Belcourt punched Hankel and struck him in the back with the butt of the shotgun, hard enough to leave an imprint. The shotgun was discharged into the ceiling. Fifteen seconds later, Belcourt pointed the shotgun directly at Hankel and shot him at close range, said Bracken.

There was only a small personal stash of marijuana and Hankel’s wallet in the apartment. Belcourt and McGrath ran off, threatening residents who had heard the gunshots and warning them not to move.

After the killing, they asked Belcourt’s girlfriend to wash their clothes and shoes. Belcourt called his stepfather and told him what happened. Rennie told them to get the shotgun and the clothes and drive to the Shawnigan Lake area to dispose of them. They were arrested as they left town.

Belcourt testified that the shotgun discharged accidentally. The jury did not accept that.

“There can be no doubt the conduct of the defendant was callous and cruel,” Bracken said.

“Mr. Hankel was elderly and helpless. He was no threat whatsoever to Mr. Belcourt or McGrath. … They forced their way into his home and terrorized him.”

Bracken found an aggravating factor was that the robbery with a firearm was planned and that Belcourt used gratuitous violence.

But he considered that Belcourt, now 27, was only 19 at the time of the killing, had a limited education and no skills except for a few weeks working on a construction site.

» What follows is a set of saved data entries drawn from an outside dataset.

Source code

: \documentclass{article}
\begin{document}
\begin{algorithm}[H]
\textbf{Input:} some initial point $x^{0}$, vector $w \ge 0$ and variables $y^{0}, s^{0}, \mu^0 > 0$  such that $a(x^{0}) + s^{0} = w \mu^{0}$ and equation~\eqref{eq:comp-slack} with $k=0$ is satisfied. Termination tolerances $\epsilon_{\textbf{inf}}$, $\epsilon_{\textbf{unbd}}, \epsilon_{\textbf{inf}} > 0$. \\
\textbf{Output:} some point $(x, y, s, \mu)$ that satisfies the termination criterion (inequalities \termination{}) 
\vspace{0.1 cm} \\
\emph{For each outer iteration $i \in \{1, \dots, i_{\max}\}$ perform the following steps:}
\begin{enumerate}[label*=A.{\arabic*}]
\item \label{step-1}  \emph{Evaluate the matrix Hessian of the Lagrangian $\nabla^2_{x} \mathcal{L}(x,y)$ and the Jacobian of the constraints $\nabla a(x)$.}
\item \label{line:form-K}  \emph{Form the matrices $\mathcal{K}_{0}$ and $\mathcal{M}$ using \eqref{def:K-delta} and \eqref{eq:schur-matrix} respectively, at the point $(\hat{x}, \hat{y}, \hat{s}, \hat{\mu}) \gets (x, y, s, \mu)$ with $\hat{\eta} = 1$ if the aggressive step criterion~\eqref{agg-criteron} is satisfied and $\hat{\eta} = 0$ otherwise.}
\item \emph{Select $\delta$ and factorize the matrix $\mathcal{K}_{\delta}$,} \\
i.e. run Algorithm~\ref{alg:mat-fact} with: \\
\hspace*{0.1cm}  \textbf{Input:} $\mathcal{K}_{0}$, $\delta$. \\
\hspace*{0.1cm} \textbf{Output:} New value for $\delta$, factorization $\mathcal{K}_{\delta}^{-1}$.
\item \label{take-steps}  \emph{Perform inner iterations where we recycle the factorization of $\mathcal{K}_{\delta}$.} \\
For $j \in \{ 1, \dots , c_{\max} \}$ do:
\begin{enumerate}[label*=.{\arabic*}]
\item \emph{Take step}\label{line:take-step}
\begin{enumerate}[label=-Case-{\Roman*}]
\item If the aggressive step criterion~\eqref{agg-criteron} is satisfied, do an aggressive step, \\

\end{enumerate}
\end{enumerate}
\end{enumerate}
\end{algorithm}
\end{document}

Bracken also considered Belcourt’s Aboriginal ancestry in determining an appropriate sentence. The judge noted that Belcourt had little guidance in his early life. His mother’s partners abused him. And although he has much more work to do, he is embracing the spiritual aspect of his Aboriginal heritage in the prison system.

Belcourt has a daughter from a very short-lived relationship. He is married to a woman who is studying at Camosun College to be a nurse.